___ Extracted data

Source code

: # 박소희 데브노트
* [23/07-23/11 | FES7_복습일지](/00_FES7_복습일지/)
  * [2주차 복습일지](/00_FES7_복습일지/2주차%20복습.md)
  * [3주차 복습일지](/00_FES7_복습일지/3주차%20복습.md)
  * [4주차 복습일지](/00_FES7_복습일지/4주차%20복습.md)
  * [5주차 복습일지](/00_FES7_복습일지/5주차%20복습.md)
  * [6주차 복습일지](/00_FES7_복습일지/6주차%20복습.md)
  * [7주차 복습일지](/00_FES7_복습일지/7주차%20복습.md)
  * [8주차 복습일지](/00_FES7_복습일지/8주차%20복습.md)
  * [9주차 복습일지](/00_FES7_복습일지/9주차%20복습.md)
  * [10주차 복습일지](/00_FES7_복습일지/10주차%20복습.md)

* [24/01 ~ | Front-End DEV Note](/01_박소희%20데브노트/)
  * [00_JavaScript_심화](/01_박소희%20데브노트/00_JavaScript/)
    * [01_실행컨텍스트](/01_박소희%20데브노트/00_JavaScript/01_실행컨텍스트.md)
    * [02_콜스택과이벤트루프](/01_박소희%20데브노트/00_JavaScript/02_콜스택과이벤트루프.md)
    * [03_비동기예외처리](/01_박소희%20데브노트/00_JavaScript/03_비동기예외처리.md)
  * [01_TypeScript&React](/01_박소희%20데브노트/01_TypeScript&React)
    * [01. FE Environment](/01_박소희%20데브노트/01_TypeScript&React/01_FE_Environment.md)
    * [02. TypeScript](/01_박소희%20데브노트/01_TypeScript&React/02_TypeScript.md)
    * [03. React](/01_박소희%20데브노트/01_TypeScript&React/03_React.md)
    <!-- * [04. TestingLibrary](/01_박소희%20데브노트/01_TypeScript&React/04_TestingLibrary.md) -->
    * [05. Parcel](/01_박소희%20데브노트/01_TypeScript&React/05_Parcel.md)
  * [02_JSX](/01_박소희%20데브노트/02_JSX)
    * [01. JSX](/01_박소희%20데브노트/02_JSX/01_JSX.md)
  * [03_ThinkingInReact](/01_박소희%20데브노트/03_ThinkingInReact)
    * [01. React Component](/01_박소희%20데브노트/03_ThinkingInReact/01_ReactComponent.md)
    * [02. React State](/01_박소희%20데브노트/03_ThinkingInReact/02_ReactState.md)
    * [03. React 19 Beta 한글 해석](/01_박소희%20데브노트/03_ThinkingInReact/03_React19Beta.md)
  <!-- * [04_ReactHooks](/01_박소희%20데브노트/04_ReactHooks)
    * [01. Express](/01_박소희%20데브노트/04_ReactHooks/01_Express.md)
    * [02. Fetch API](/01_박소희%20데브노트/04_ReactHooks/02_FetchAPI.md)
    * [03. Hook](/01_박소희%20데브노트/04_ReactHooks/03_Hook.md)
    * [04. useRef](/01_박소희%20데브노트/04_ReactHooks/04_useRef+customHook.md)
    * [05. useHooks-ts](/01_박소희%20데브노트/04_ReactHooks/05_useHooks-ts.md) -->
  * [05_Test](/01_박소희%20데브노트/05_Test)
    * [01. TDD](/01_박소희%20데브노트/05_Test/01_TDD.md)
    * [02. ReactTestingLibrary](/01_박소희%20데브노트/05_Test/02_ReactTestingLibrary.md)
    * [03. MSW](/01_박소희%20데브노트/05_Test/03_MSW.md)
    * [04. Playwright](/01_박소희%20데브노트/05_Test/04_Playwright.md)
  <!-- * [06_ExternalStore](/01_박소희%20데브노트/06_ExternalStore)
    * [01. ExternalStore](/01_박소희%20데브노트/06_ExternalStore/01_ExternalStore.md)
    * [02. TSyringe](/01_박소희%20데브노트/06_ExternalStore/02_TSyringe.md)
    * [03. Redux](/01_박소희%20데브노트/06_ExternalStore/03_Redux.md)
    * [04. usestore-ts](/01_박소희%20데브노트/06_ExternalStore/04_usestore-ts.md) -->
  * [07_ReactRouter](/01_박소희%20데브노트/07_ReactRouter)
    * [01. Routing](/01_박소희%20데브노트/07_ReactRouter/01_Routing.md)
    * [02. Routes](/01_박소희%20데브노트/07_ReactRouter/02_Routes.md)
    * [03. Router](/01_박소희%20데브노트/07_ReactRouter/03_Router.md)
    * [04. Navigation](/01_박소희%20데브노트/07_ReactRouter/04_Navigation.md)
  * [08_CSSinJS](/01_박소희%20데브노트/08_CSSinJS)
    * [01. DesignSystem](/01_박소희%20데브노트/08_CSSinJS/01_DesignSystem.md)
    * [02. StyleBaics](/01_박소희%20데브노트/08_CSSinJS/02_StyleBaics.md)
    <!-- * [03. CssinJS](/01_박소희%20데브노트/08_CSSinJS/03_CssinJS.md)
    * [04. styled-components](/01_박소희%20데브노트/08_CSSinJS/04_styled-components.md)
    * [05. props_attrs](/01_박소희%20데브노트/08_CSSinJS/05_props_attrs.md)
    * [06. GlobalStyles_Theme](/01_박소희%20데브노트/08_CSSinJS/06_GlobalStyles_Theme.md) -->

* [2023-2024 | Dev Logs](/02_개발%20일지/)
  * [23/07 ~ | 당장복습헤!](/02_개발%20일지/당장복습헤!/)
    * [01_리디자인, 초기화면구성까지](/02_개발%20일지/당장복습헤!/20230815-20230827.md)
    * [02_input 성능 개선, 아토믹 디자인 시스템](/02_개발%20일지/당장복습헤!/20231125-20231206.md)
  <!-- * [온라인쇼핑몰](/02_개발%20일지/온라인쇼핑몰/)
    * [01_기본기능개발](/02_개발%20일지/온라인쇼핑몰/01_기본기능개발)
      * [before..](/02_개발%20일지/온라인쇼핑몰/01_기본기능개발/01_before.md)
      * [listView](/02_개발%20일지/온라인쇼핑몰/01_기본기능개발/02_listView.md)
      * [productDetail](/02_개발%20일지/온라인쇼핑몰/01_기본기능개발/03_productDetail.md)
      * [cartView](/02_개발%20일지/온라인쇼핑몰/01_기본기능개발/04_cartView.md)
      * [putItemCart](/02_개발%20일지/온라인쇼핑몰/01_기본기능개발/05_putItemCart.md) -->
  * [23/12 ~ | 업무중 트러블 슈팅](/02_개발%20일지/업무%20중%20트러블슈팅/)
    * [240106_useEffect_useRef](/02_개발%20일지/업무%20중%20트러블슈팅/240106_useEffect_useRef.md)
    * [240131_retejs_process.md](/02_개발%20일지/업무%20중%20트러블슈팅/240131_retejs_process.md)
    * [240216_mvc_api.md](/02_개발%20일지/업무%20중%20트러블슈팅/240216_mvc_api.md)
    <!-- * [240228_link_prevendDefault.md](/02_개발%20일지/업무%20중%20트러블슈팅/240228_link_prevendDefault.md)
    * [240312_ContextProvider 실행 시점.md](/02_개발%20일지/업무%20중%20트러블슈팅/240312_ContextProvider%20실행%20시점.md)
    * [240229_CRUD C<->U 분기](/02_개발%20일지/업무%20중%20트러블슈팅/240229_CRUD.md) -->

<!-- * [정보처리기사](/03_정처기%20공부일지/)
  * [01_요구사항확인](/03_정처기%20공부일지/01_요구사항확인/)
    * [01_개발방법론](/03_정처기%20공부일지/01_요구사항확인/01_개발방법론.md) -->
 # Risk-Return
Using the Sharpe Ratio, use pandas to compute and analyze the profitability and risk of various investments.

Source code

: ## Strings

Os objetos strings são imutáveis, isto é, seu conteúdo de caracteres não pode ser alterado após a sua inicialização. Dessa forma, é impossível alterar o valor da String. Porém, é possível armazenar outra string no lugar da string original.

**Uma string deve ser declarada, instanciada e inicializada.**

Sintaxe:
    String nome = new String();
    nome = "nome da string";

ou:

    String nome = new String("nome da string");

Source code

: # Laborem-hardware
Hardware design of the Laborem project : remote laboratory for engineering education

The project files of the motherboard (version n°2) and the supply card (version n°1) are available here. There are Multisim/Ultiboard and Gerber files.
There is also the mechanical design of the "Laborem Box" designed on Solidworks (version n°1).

______

# Description of the task
Out of the records above, pull the lines that include the word "당장복습헤".

# Response to this exercise
  * [23/07 ~ | 당장복습헤!](/02_개발%20일지/당장복습헤!/)
    * [01_리디자인, 초기화면구성까지](/02_개발%20일지/당장복습헤!/20230815-20230827.md)
    * [02_input 성능 개선, 아토믹 디자인 시스템](/02_개발%20일지/당장복습헤!/20231125-20231206.md)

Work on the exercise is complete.